§ Exercise: Pull out every line below containing the word "vector".

[Dataset entries]
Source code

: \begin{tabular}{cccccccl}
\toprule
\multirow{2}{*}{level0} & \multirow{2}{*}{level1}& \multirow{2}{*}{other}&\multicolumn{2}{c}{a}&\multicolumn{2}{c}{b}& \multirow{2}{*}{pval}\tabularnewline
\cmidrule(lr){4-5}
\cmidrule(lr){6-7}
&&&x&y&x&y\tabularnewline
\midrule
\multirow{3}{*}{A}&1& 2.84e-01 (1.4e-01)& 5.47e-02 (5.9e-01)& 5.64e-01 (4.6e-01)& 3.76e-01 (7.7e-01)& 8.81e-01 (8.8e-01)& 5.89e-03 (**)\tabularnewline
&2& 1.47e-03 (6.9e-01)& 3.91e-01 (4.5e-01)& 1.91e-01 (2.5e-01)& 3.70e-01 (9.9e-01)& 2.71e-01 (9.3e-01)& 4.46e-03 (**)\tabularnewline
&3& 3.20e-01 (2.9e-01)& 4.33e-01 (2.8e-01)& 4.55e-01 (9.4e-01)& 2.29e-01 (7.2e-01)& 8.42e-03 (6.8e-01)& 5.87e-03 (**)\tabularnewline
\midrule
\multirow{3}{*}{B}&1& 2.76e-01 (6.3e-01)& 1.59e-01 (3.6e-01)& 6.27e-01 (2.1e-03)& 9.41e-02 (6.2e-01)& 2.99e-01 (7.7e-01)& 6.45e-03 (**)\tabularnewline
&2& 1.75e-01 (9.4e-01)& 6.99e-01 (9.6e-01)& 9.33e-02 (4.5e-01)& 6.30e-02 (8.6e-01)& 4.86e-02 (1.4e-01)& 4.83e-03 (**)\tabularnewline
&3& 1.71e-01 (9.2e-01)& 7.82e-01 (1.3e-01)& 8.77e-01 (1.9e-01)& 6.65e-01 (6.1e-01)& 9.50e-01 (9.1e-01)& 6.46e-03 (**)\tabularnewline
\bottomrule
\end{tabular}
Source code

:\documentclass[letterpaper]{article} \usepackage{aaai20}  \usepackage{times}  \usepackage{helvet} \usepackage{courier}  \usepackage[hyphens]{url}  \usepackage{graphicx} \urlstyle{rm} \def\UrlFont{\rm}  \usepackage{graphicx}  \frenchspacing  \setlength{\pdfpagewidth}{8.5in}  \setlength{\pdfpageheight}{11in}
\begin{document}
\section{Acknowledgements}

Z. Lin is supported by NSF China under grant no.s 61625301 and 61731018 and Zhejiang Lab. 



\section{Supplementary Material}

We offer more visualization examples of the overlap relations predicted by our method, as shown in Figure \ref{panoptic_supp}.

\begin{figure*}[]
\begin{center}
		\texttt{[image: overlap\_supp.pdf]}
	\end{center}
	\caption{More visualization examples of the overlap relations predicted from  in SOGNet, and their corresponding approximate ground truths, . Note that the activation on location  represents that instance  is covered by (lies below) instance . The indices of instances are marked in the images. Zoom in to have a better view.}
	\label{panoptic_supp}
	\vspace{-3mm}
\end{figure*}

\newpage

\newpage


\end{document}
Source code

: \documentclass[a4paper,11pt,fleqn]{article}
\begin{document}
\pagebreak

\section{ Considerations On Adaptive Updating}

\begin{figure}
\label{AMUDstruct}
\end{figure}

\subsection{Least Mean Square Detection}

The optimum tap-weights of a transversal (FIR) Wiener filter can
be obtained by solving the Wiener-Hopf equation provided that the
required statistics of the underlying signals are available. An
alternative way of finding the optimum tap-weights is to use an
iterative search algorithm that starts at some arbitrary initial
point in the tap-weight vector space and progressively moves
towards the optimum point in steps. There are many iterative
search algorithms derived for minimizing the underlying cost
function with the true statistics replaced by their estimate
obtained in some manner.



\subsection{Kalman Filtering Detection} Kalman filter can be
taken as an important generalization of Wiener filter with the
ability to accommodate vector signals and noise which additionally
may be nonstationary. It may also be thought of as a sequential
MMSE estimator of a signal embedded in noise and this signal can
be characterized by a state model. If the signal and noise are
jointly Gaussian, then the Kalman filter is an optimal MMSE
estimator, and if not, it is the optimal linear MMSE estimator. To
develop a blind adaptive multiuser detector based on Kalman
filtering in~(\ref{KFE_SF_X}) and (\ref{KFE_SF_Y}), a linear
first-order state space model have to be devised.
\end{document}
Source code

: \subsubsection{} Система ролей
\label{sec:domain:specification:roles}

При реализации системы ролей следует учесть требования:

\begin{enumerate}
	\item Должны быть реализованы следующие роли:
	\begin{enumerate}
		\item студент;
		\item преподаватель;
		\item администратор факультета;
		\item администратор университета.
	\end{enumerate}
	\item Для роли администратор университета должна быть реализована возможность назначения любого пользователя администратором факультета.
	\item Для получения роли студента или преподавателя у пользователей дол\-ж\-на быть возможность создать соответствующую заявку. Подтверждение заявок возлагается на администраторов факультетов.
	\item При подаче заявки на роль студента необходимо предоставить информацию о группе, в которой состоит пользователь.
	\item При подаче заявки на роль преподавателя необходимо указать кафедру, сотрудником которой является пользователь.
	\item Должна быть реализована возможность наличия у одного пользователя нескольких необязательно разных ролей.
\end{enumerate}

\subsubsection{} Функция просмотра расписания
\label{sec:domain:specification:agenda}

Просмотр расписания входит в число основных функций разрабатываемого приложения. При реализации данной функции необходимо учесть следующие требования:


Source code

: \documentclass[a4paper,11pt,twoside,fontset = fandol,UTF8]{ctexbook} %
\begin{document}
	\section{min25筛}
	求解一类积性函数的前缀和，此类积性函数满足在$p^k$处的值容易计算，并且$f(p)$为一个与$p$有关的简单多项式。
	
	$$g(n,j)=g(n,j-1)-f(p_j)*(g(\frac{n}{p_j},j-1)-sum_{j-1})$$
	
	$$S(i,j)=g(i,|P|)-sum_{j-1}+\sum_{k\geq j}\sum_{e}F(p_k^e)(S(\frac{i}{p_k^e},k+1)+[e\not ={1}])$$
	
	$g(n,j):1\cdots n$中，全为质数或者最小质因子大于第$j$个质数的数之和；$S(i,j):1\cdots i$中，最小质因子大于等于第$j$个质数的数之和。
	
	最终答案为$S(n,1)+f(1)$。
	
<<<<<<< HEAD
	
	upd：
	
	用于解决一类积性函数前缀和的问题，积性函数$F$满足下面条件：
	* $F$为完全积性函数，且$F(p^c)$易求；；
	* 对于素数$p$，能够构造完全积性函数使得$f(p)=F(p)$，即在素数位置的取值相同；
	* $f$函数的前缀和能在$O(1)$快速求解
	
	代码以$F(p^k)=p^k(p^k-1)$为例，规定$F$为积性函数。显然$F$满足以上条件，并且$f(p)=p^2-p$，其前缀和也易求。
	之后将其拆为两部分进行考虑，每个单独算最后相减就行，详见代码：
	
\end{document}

§ Solution for this problem:
point in the tap-weight vector space and progressively moves
ability to accommodate vector signals and noise which additionally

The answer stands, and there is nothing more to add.